Pero es precisamente en ese pueblo impuro, de una integridad racial, cultural y religiosa cuestionada donde iban a poder encontrar al Señor Crucificado y Resucitado. Allí, en Galilea, me verán. Allí, el cuerpo de Cristo, la Iglesia, iba a nacer.

Por eso, tenemos que ir a las Galileas de nuestros tiempos, a las fronteras entre creyentes y no-creyentes, a los lugares diferentes, percibidos como amenazas para nuestra fe, a los enclaves impuros e inferiores. Sí, allí proclamaremos la buena nueva de la Resurrección. Pero primero tendremos que descubrir al Señor Resucitado entre los heridos. Con él y sólo con él y el poder de su Espíritu vivificador, la Iglesia podrá renacer y renovarse. No tengáis miedo.

En octubre del año pasado, 2015, visité el campo de refugiados de Idomeni, en Grecia, cerca de la frontera con la antigua república yugoeslava de Macedonia. Miles de personas hambrientas, cansadas y desesperadas, que huían de las guerras en Siria, Irak y Afganistán habían llegado hasta allí. Sólo habían logrado llevar con ellos un poco de ropa y su tesoro más preciado: sus familias. Allí se podían ver las heridas, se podían oler las heridas y se podían tocar las heridas. Había allí mucha angustia pero también mucho coraje, mucha dignidad, y un gran y valiente esfuerzo por mantener viva la esperanza.

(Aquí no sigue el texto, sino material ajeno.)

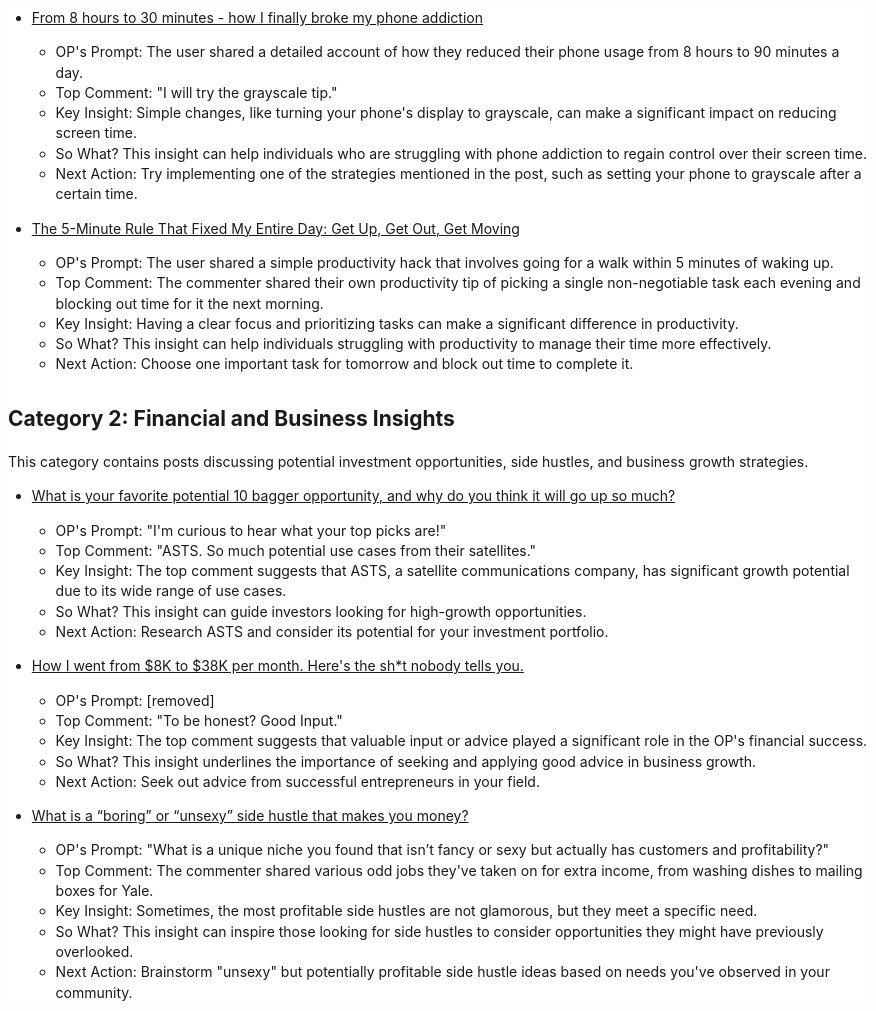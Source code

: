 - [From 8 hours to 30 minutes - how I finally broke my phone addiction](https://www.reddit.com/r/productivity/comments/6d8g20/from_8_hours_to_30_minutes_how_i_finally_broke_my_phone_addiction/)
   - OP's Prompt: The user shared a detailed account of how they reduced their phone usage from 8 hours to 90 minutes a day.
   - Top Comment: "I will try the grayscale tip."
   - Key Insight: Simple changes, like turning your phone's display to grayscale, can make a significant impact on reducing screen time.
   - So What? This insight can help individuals who are struggling with phone addiction to regain control over their screen time.
   - Next Action: Try implementing one of the strategies mentioned in the post, such as setting your phone to grayscale after a certain time.

- [The 5-Minute Rule That Fixed My Entire Day: Get Up, Get Out, Get Moving](https://www.reddit.com/r/productivity/comments/6d8g20/the_5minute_rule_that_fixed_my_entire_day_get_up_get_out_get_moving/)
   - OP's Prompt: The user shared a simple productivity hack that involves going for a walk within 5 minutes of waking up.
   - Top Comment: The commenter shared their own productivity tip of picking a single non-negotiable task each evening and blocking out time for it the next morning.
   - Key Insight: Having a clear focus and prioritizing tasks can make a significant difference in productivity.
   - So What? This insight can help individuals struggling with productivity to manage their time more effectively.
   - Next Action: Choose one important task for tomorrow and block out time to complete it.

## Category 2: Financial and Business Insights
This category contains posts discussing potential investment opportunities, side hustles, and business growth strategies.

- [What is your favorite potential 10 bagger opportunity, and why do you think it will go up so much?](https://www.reddit.com/r/investing/comments/6d8g20/what_is_your_favorite_potential_10_bagger_opportunity_and_why_do_you_think_it_will_go_up_so_much/)
   - OP's Prompt: "I'm curious to hear what your top picks are!"
   - Top Comment: "ASTS. So much potential use cases from their satellites."
   - Key Insight: The top comment suggests that ASTS, a satellite communications company, has significant growth potential due to its wide range of use cases.
   - So What? This insight can guide investors looking for high-growth opportunities.
   - Next Action: Research ASTS and consider its potential for your investment portfolio.

- [How I went from $8K to $38K per month. Here's the sh*t nobody tells you.](https://www.reddit.com/r/Entrepreneur/comments/6d8g20/how_i_went_from_8k_to_38k_per_month_heres_the_sht_nobody_tells_you/)
   - OP's Prompt: [removed]
   - Top Comment: "To be honest? Good Input."
   - Key Insight: The top comment suggests that valuable input or advice played a significant role in the OP's financial success.
   - So What? This insight underlines the importance of seeking and applying good advice in business growth.
   - Next Action: Seek out advice from successful entrepreneurs in your field.

- [What is a “boring” or “unsexy” side hustle that makes you money?](https://www.reddit.com/r/sidehustle/comments/6d8g20/what_is_a_boring_or_unsexy_side_hustle_that_makes_you_money/)
   - OP's Prompt: "What is a unique niche you found that isn’t fancy or sexy but actually has customers and profitability?"
   - Top Comment: The commenter shared various odd jobs they've taken on for extra income, from washing dishes to mailing boxes for Yale.
   - Key Insight: Sometimes, the most profitable side hustles are not glamorous, but they meet a specific need.
   - So What? This insight can inspire those looking for side hustles to consider opportunities they might have previously overlooked.
   - Next Action: Brainstorm "unsexy" but potentially profitable side hustle ideas based on needs you've observed in your community.
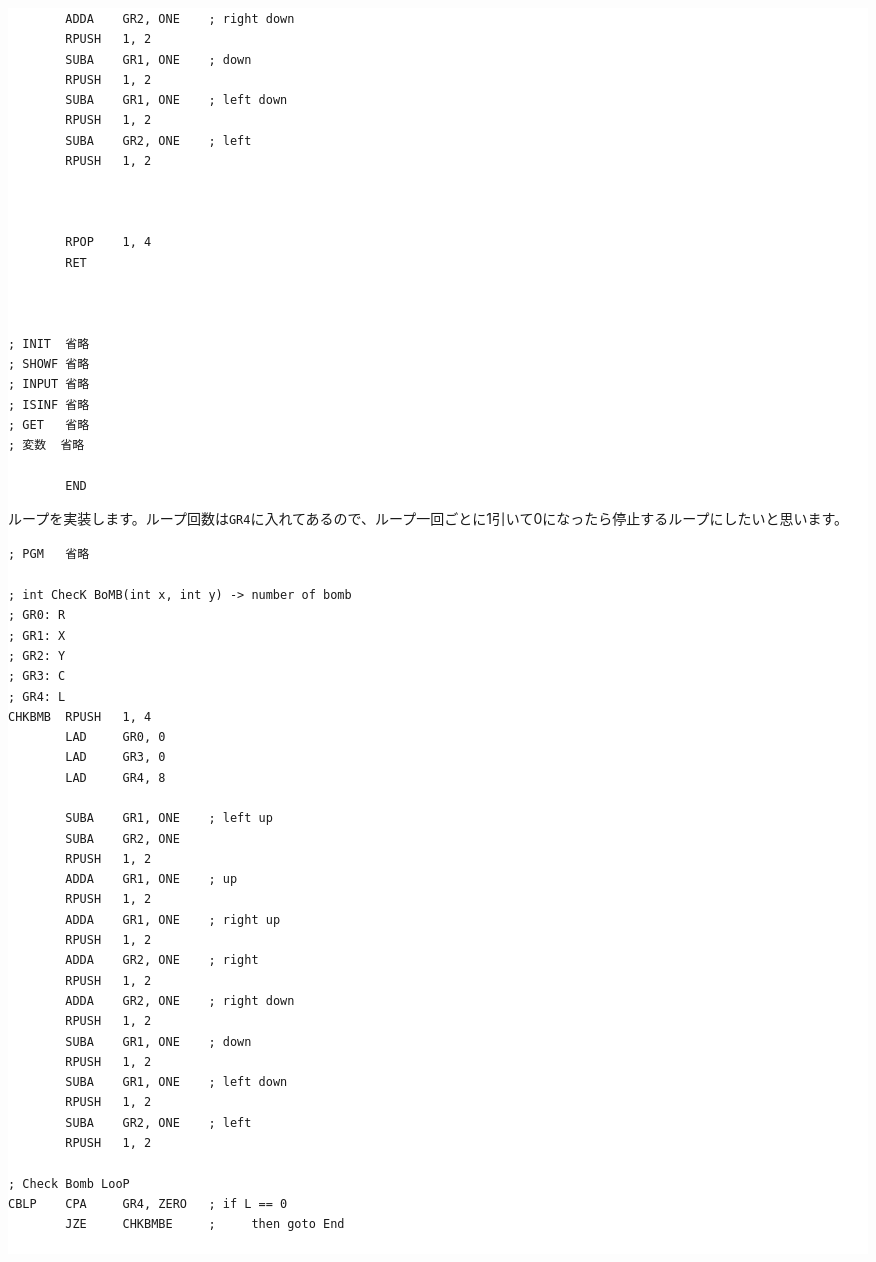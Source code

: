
 ```
        ADDA    GR2, ONE    ; right down
        RPUSH   1, 2
        SUBA    GR1, ONE    ; down
        RPUSH   1, 2
        SUBA    GR1, ONE    ; left down
        RPUSH   1, 2
        SUBA    GR2, ONE    ; left
        RPUSH   1, 2
        
        
        
        RPOP    1, 4
        RET
        

        
; INIT  省略
; SHOWF 省略
; INPUT 省略
; ISINF 省略
; GET   省略
; 変数  省略
        
        END
```

ループを実装します。ループ回数は`GR4`に入れてあるので、ループ一回ごとに1引いて0になったら停止するループにしたいと思います。

```
; PGM   省略
        
; int ChecK BoMB(int x, int y) -> number of bomb
; GR0: R
; GR1: X
; GR2: Y
; GR3: C
; GR4: L
CHKBMB  RPUSH   1, 4
        LAD     GR0, 0
        LAD     GR3, 0
        LAD     GR4, 8
        
        SUBA    GR1, ONE    ; left up
        SUBA    GR2, ONE
        RPUSH   1, 2
        ADDA    GR1, ONE    ; up
        RPUSH   1, 2
        ADDA    GR1, ONE    ; right up
        RPUSH   1, 2
        ADDA    GR2, ONE    ; right
        RPUSH   1, 2
        ADDA    GR2, ONE    ; right down
        RPUSH   1, 2
        SUBA    GR1, ONE    ; down
        RPUSH   1, 2
        SUBA    GR1, ONE    ; left down
        RPUSH   1, 2
        SUBA    GR2, ONE    ; left
        RPUSH   1, 2
        
; Check Bomb LooP
CBLP    CPA     GR4, ZERO   ; if L == 0
        JZE     CHKBMBE     ;     then goto End
        
```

Hablé con una mujer griega que estaba supervisando la distribución de alimento, ropa y medicinas. Le pregunté si hacía aquello como parte de su trabajo. Me dijo que no, que se había presentado voluntaria para trabajar en el campo. Sorprendido por el hecho de que añadiese aquel servicio a su trabajo ordinario, le pregunté porque se había presentado como voluntaria. Me respondió: «Mis antepasados también fueron refugiados. Tengo el ADN de los refugiados en mi cuerpo. Estos refugiados son mis hermanos y hermanas. No los puedo abandonar». Estas son palabras de amor y misericordia que vienen de generaciones de personas heridas. Cuando, más tarde, estaba a punto de irme de aquel lugar, vi el letrero que indicaba la salida escrito en griego: Ex odos. Éxodo. Sí, Dios está guiando a su pueblo. El Señor Resucitado está llevando a los heridos en su camino desde el terror de la muerte hacia la esperanza de una vida nueva. El Señor Resucitado estaba en el campo. Él me encontró allí, en los heridos. El campo entero es una Galilea. Id a Galilea, allí me veréis. ¡No tengáis miedo!